### EXERCISE INPUT
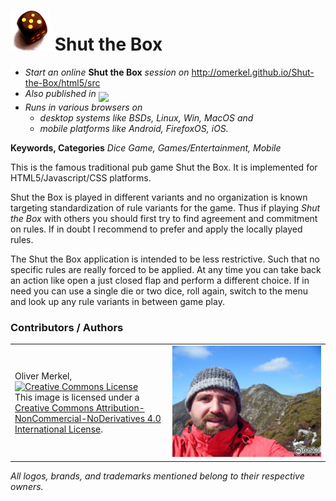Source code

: <img alt="Shut-the-Box logo" width="64" src="html5/src/img/icons/1w6-5-128.png" /> Shut the Box
============

* <em>Start an online</em> <b>Shut the Box</b> <em>session on</em> http://omerkel.github.io/Shut-the-Box/html5/src
* <em>Also published in</em> <a href="https://marketplace.firefox.com/app/shut-the-box"><img align="middle" width="150px" src="https://marketplace.cdn.mozilla.net/media/fireplace/img/pretty/marketplace_logo.png" /></a>
* <em>Runs in various browsers on</em>
    * <em>desktop systems like BSDs, Linux, Win, MacOS and</em>
    * <em>mobile platforms like Android, FirefoxOS, iOS.</em>

<b>Keywords, Categories</b> <em>Dice Game, Games/Entertainment, Mobile</em>

This is the famous traditional pub game Shut the Box. It is implemented for HTML5/Javascript/CSS platforms.

Shut the Box is played in different variants and no organization is known
targeting standardization of rule variants for the game. Thus if
playing <em>Shut the Box</em> with others you should first try
to find agreement and commitment on rules. If in doubt I recommend
to prefer and apply the locally played rules.

The Shut the Box application is intended to be less restrictive.
Such that no specific rules are really forced to be applied. At any
time you can take back an action like open a just closed flap and
perform a different choice. If in need you can use a single die
or two dice, roll again, switch to the menu and look up any rule
variants in between game play.

### Contributors / Authors

<table>
  <tr>
    <td><p>Oliver Merkel,<br /><a rel="license" href="http://creativecommons.org/licenses/by-nc-nd/4.0/"><img alt="Creative Commons License" style="border-width:0" src="http://i.creativecommons.org/l/by-nc-nd/4.0/88x31.png" /></a><br />This image is licensed under a <a rel="license" href="http://creativecommons.org/licenses/by-nc-nd/4.0/">Creative Commons Attribution-NonCommercial-NoDerivatives 4.0 International License</a>.    
    </p>
    </td>
    <td width="50%"><img width="100%" ondragstart="return false;" alt="Oliver Merkel, Creative Commons License, This image is licensed under a Creative Commons Attribution-NonCommercial-NoDerivatives 4.0 International License." src="html5/src/img/oliver-sliabh_liag.jpg" /></td>
  </tr>
</table>

_All logos, brands, and trademarks mentioned belong to their respective owners._
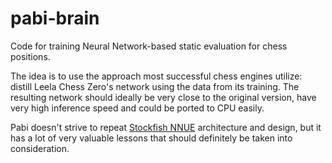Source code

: # pabi-brain

Code for training Neural Network-based static evaluation for chess positions.

The idea is to use the approach most successful chess engines utilize: distill
Leela Chess Zero's network using the data from its training. The resulting
network should ideally be very close to the original version, have very high
inference speed and could be ported to CPU easily.

Pabi doesn't strive to repeat [Stockfish NNUE] architecture and design, but it
has a lot of very valuable lessons that should definitely be taken into
consideration.

[Stockfish NNUE]: https://github.com/official-stockfish/nnue-pytorch/blob/master/docs/nnue.md
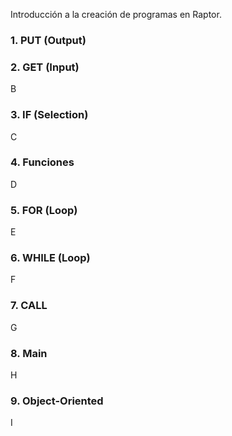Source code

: Introducción a la creación de programas en Raptor.

### 1. PUT (Output)


### 2. GET (Input)
B

### 3. IF (Selection)
C

### 4. Funciones
D

### 5. FOR (Loop)
E

### 6. WHILE (Loop)
F

### 7. CALL
G

### 8. Main
H

### 9. Object-Oriented
I
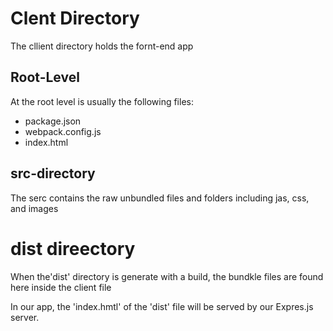 [//]: # (TODO: Add comments on what files and directories are included in the client directory)
# Clent Directory
The cllient directory holds the fornt-end app

## Root-Level
At the root level is usually the following files:
* package.json
* webpack.config.js
* index.html

## src-directory

The serc contains the raw unbundled files and folders including jas, css, and images

# dist direectory

When the'dist' directory is generate with a build, the bundkle files are found here inside the client file

In our app, the 'index.hmtl' of the 'dist' file will be served by our Expres.js server.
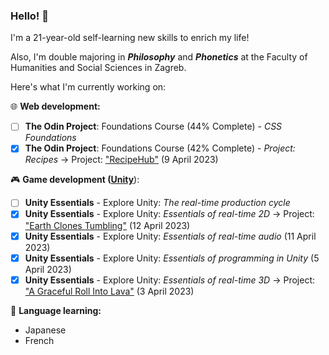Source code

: ### Hello! 👋
I'm a 21-year-old self-learning new skills to enrich my life!

Also, I'm double majoring in ***Philosophy*** and ***Phonetics*** at the Faculty of Humanities and Social Sciences in Zagreb.

Here's what I'm currently working on:

:globe_with_meridians: **Web development:**
- [ ] **The Odin Project**: Foundations Course (44% Complete) - *CSS Foundations*
- [x] **The Odin Project**: Foundations Course (42% Complete) - *Project: Recipes* -> Project: ["RecipeHub"](https://matthias-wolf.github.io/odin-recipes/) (9 April 2023)

:video_game: **Game development ([Unity](https://learn.unity.com/u/matthias_wolf/)**):
- [ ] **Unity Essentials** - Explore Unity: *The real-time production cycle*
- [x] **Unity Essentials** - Explore Unity: *Essentials of real-time 2D* -> Project: ["Earth Clones Tumbling"](https://play.unity.com/mg/other/earth-clones-tumbling) (12 April 2023)
- [x] **Unity Essentials** - Explore Unity: *Essentials of real-time audio* (11 April 2023)
- [x] **Unity Essentials** - Explore Unity: *Essentials of programming in Unity* (5 April 2023)
- [x] **Unity Essentials** - Explore Unity: *Essentials of real-time 3D* -> Project: ["A Graceful Roll Into Lava"](https://play.unity.com/mg/other/a-graceful-roll-into-lava) (3 April 2023)

:brain: **Language learning:**
- Japanese
- French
######
__TASK__
Your answer must be the lines above from the one containing "to find agreement" to the one containing "Such that no", both included, restated word for word.

__PROBLEM SOLUTION__
to find agreement and commitment on rules. If in doubt I recommend
to prefer and apply the locally played rules.

The Shut the Box application is intended to be less restrictive.
Such that no specific rules are really forced to be applied. At any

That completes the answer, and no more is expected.